Red mulberry saplings don't grow to be large or very useful trees, but I often think about letting a few grow on the periphery of my garden; for the birds, you see.  There are several wild ones growing down around the pond and around my acreage and I know they've got to be valuable resources for the wildlife, whatever I think of their messiness and lack of value to humans. Okay, I know some of you eat them, but the wild mulberries here lack any sufficient flavor for me to favor them. But I have a bigger problem than that with the idea of leaving mulberries to grow for birds.  Male and female flowers usually occur on different trees, so to transplant a fruiting tree to my landscape I have to let it grow tall enough to allow me to identify it.  And by that time it is so big that moving the chert rock to create a nice planting hole would seriously test my innate laziness.  The birds, I think, are just going to have to find their sustenance elsewhere in my garden, or fly down to the pond at suppertime.

Monday, August 8, 2011

Weatherman Wrong

Well, not just the weatherman, but the entire weather forecasting system is sometimes stumped by the fickle nature of the Kansas Flint Hills.  Yesterday at 8:00am., weather.com and the local news all predicted a return to highs in the mid-100's for the Flint Hills after a brief respite in the high 90's late last week.  I hurried outside to mow and get at least some minor work done in my neglected garden before the heat rose.  A warm south wind was blowing and the temps quickly rose towards the 90's. And then low and behold about 10:00a.m., as I mowed, the wind increased rapidly and it got darker and darker and then simply ominous to the west and north.
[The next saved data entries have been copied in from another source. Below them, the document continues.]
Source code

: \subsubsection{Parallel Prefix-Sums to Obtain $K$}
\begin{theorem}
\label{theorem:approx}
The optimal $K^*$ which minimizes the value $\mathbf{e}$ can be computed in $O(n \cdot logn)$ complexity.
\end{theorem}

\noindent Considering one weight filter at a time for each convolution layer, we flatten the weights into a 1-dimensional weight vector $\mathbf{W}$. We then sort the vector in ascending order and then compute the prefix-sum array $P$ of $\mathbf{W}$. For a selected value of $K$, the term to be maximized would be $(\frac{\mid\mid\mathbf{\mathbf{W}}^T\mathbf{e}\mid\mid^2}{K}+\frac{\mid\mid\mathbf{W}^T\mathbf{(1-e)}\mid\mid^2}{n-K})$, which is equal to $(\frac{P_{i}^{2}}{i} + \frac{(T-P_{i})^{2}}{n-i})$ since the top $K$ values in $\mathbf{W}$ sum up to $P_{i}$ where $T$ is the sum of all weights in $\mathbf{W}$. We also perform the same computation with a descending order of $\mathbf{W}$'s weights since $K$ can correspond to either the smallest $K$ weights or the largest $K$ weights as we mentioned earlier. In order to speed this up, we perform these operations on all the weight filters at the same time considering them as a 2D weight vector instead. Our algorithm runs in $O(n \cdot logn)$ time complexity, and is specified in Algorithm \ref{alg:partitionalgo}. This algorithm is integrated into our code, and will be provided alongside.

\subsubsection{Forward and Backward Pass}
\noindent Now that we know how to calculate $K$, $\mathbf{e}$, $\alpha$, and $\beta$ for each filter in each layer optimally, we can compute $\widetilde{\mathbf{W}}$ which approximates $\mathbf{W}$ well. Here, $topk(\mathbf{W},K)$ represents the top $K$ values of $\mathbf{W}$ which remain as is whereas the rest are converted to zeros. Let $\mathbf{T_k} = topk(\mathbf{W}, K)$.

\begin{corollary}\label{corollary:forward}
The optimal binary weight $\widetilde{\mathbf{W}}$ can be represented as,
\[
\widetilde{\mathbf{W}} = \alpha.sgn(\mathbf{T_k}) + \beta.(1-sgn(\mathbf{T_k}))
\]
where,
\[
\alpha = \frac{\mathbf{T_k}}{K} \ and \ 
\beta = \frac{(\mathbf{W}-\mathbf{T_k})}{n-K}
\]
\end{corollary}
It didn't rain, as a big summer storm slid just north of us, but I didn't complain a bit because by 1:00 p.m. the temperature was a cool 81 degrees and it didn't rise back into the 90's all day.  Last night a little rain came, and this morning it was downright chilly to my heat-wave-adjusted internal thermometer.  Forecasts for the next 10 days show a number of low nights in the 60's and only two days into the 90's.  The heat wave has broken here!  The only creatures in my garden that aren't happy about that are the cold-blooded snakes and lizards slinking around in my peripheral vision.  I don't know if my fellow Kansas blogger Gaia Garden is right in her eloquent post about global warming, but at least I know now that I'll see Winter once again in the Flint Hills.  I was beginning to wonder.  Even the sun yesterday evening, exiting with a golden sunset, seemed to want to apologize to the Flint Hills earth and gardeners for all the troubles it has caused in recent weeks.